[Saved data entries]
--------
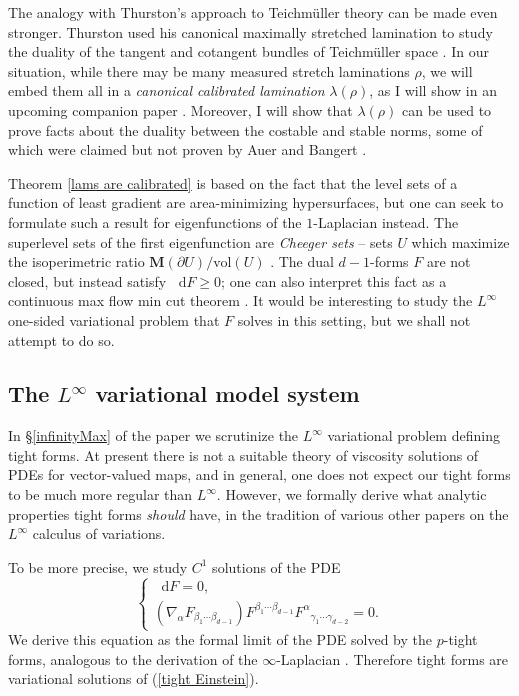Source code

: \documentclass[reqno,11pt]{amsart}
\newcommand*\dif{\mathop{}\!\mathrm{d}}
\newcommand{\vol}{\mathrm{vol}}
\newcommand{\Mass}{\mathbf M}
\newcommand{\dfn}[1]{\emph{#1}\index{#1}}
\theoremstyle{definition}
\numberwithin{equation}{section}
\begin{document}
The analogy with Thurston's approach to Teichm\"uller theory can be made even stronger.
Thurston used his canonical maximally stretched lamination to study the duality of the tangent and cotangent bundles of Teichm\"uller space \cite[\S10]{Thurston98}.
In our situation, while there may be many measured stretch laminations $\rho$, we will embed them all in a \dfn{canonical calibrated lamination} $\lambda(\rho)$, as I will show in an upcoming companion paper \cite{BackusBest2}.
Moreover, I will show that $\lambda(\rho)$ can be used to prove facts about the duality between the costable and stable norms, some of which were claimed but not proven by Auer and Bangert \cite{Auer01}.

Theorem \ref{lams are calibrated} is based on the fact that the level sets of a function of least gradient are area-minimizing hypersurfaces, but one can seek to formulate such a result for eigenfunctions of the $1$-Laplacian instead.
The superlevel sets of the first eigenfunction are \dfn{Cheeger sets} -- sets $U$ which maximize the isoperimetric ratio $\Mass(\partial U)/\vol(U)$ \cite{Kawohl2003}.
The dual $d - 1$-forms $F$ are not closed, but instead satisfy $\dif F \geq 0$; one can also interpret this fact as a continuous max flow min cut theorem \cite{Grieser05}.
It would be interesting to study the $L^\infty$ one-sided variational problem that $F$ solves in this setting, but we shall not attempt to do so.

\subsection{The \texorpdfstring{$L^\infty$ variational}{L-infinity variational} model system}
In \S\ref{infinityMax} of the paper we scrutinize the $L^\infty$ variational problem defining tight forms.
At present there is not a suitable theory of viscosity solutions of PDEs for vector-valued maps, and in general, one does not expect our tight forms to be much more regular than $L^\infty$.
However, we formally derive what analytic properties tight forms \emph{should} have, in the tradition of various other papers \cite{Barron2001,Aronsson67,Sheffield12} on the $L^\infty$ calculus of variations.

To be more precise, we study $C^1$ solutions of the PDE 
\begin{equation}\label{tight Einstein}
\begin{cases}\dif F = 0, \\
	(\nabla_\alpha F_{\beta_1 \cdots \beta_{d - 1}}) F^{\beta_1 \cdots \beta_{d - 1}} {F^\alpha}_{\gamma_1 \cdots \gamma_{d - 2}} = 0.
\end{cases}
\end{equation}
We derive this equation as the formal limit of the PDE solved by the $p$-tight forms, analogous to the derivation of the $\infty$-Laplacian \cite{Aronsson67}.
Therefore tight forms are variational solutions of (\ref{tight Einstein}).
\end{document}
--------
In the copy, keep every line of the data above exactly and drop each picture.

**Finished task**
Source code

: \documentclass[reqno,11pt]{amsart}
\newcommand*\dif{\mathop{}\!\mathrm{d}}
\newcommand{\vol}{\mathrm{vol}}
\newcommand{\Mass}{\mathbf M}
\newcommand{\dfn}[1]{\emph{#1}\index{#1}}
\theoremstyle{definition}
\numberwithin{equation}{section}
\begin{document}
The analogy with Thurston's approach to Teichm\"uller theory can be made even stronger.
Thurston used his canonical maximally stretched lamination to study the duality of the tangent and cotangent bundles of Teichm\"uller space \cite[\S10]{Thurston98}.
In our situation, while there may be many measured stretch laminations $\rho$, we will embed them all in a \dfn{canonical calibrated lamination} $\lambda(\rho)$, as I will show in an upcoming companion paper \cite{BackusBest2}.
Moreover, I will show that $\lambda(\rho)$ can be used to prove facts about the duality between the costable and stable norms, some of which were claimed but not proven by Auer and Bangert \cite{Auer01}.

Theorem \ref{lams are calibrated} is based on the fact that the level sets of a function of least gradient are area-minimizing hypersurfaces, but one can seek to formulate such a result for eigenfunctions of the $1$-Laplacian instead.
The superlevel sets of the first eigenfunction are \dfn{Cheeger sets} -- sets $U$ which maximize the isoperimetric ratio $\Mass(\partial U)/\vol(U)$ \cite{Kawohl2003}.
The dual $d - 1$-forms $F$ are not closed, but instead satisfy $\dif F \geq 0$; one can also interpret this fact as a continuous max flow min cut theorem \cite{Grieser05}.
It would be interesting to study the $L^\infty$ one-sided variational problem that $F$ solves in this setting, but we shall not attempt to do so.

\subsection{The \texorpdfstring{$L^\infty$ variational}{L-infinity variational} model system}
In \S\ref{infinityMax} of the paper we scrutinize the $L^\infty$ variational problem defining tight forms.
At present there is not a suitable theory of viscosity solutions of PDEs for vector-valued maps, and in general, one does not expect our tight forms to be much more regular than $L^\infty$.
However, we formally derive what analytic properties tight forms \emph{should} have, in the tradition of various other papers \cite{Barron2001,Aronsson67,Sheffield12} on the $L^\infty$ calculus of variations.

To be more precise, we study $C^1$ solutions of the PDE 
\begin{equation}\label{tight Einstein}
\begin{cases}\dif F = 0, \\
	(\nabla_\alpha F_{\beta_1 \cdots \beta_{d - 1}}) F^{\beta_1 \cdots \beta_{d - 1}} {F^\alpha}_{\gamma_1 \cdots \gamma_{d - 2}} = 0.
\end{cases}
\end{equation}
We derive this equation as the formal limit of the PDE solved by the $p$-tight forms, analogous to the derivation of the $\infty$-Laplacian \cite{Aronsson67}.
Therefore tight forms are variational solutions of (\ref{tight Einstein}).
\end{document}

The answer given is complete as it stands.